**Information shown**
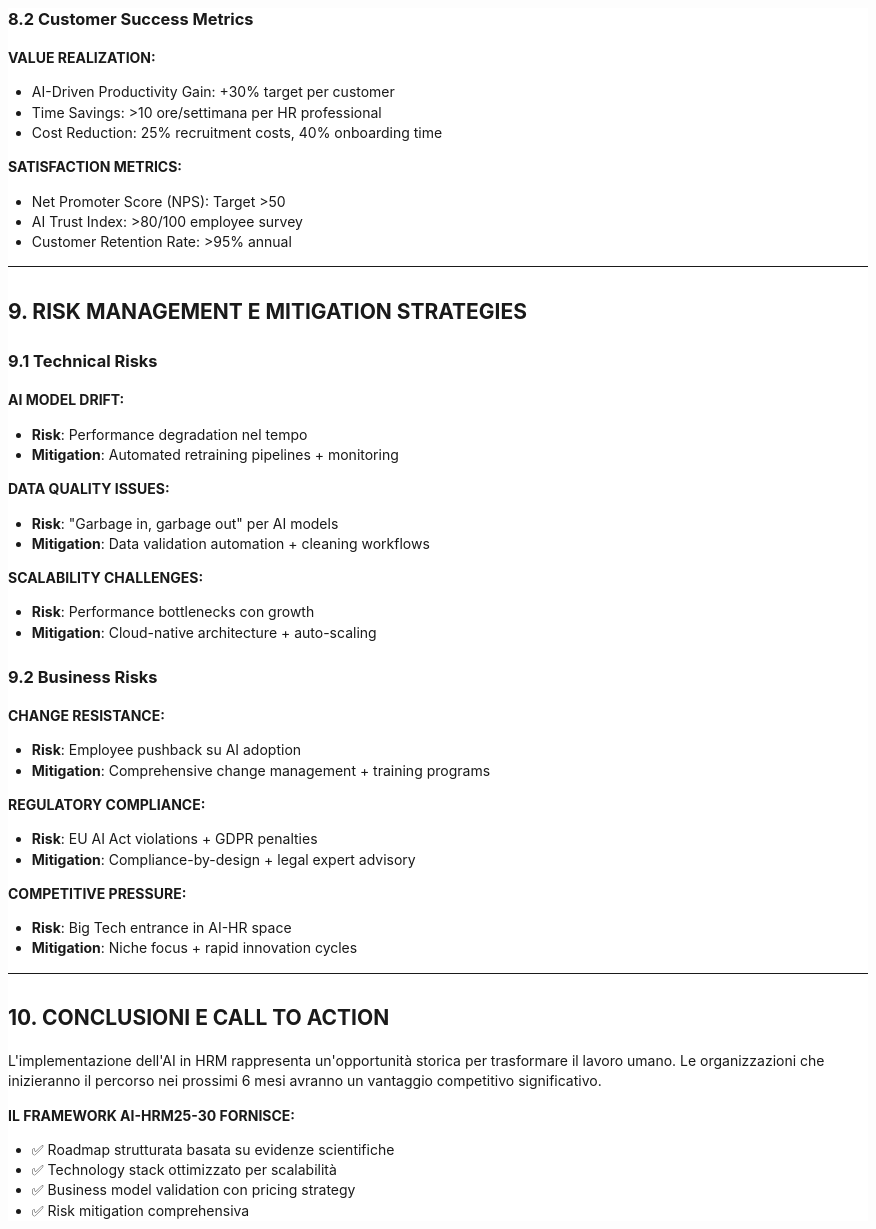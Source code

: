 ### 8.2 Customer Success Metrics

**VALUE REALIZATION:**
- AI-Driven Productivity Gain: +30% target per customer
- Time Savings: >10 ore/settimana per HR professional
- Cost Reduction: 25% recruitment costs, 40% onboarding time

**SATISFACTION METRICS:**
- Net Promoter Score (NPS): Target >50
- AI Trust Index: >80/100 employee survey
- Customer Retention Rate: >95% annual

---

## 9. RISK MANAGEMENT E MITIGATION STRATEGIES

### 9.1 Technical Risks

**AI MODEL DRIFT:**
- **Risk**: Performance degradation nel tempo
- **Mitigation**: Automated retraining pipelines + monitoring

**DATA QUALITY ISSUES:**
- **Risk**: "Garbage in, garbage out" per AI models  
- **Mitigation**: Data validation automation + cleaning workflows

**SCALABILITY CHALLENGES:**
- **Risk**: Performance bottlenecks con growth
- **Mitigation**: Cloud-native architecture + auto-scaling

### 9.2 Business Risks

**CHANGE RESISTANCE:**
- **Risk**: Employee pushback su AI adoption
- **Mitigation**: Comprehensive change management + training programs

**REGULATORY COMPLIANCE:**
- **Risk**: EU AI Act violations + GDPR penalties
- **Mitigation**: Compliance-by-design + legal expert advisory

**COMPETITIVE PRESSURE:**  
- **Risk**: Big Tech entrance in AI-HR space
- **Mitigation**: Niche focus + rapid innovation cycles

---

## 10. CONCLUSIONI E CALL TO ACTION

L'implementazione dell'AI in HRM rappresenta un'opportunità storica per trasformare il lavoro umano. Le organizzazioni che inizieranno il percorso nei prossimi 6 mesi avranno un vantaggio competitivo significativo.

**IL FRAMEWORK AI-HRM25-30 FORNISCE:**
- ✅ Roadmap strutturata basata su evidenze scientifiche
- ✅ Technology stack ottimizzato per scalabilità
- ✅ Business model validation con pricing strategy
- ✅ Risk mitigation comprehensiva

**The task**
For every line of the records that has the word "Risks" in it, make a copy.

**Answer to the problem**
### 9.1 Technical Risks
### 9.2 Business Risks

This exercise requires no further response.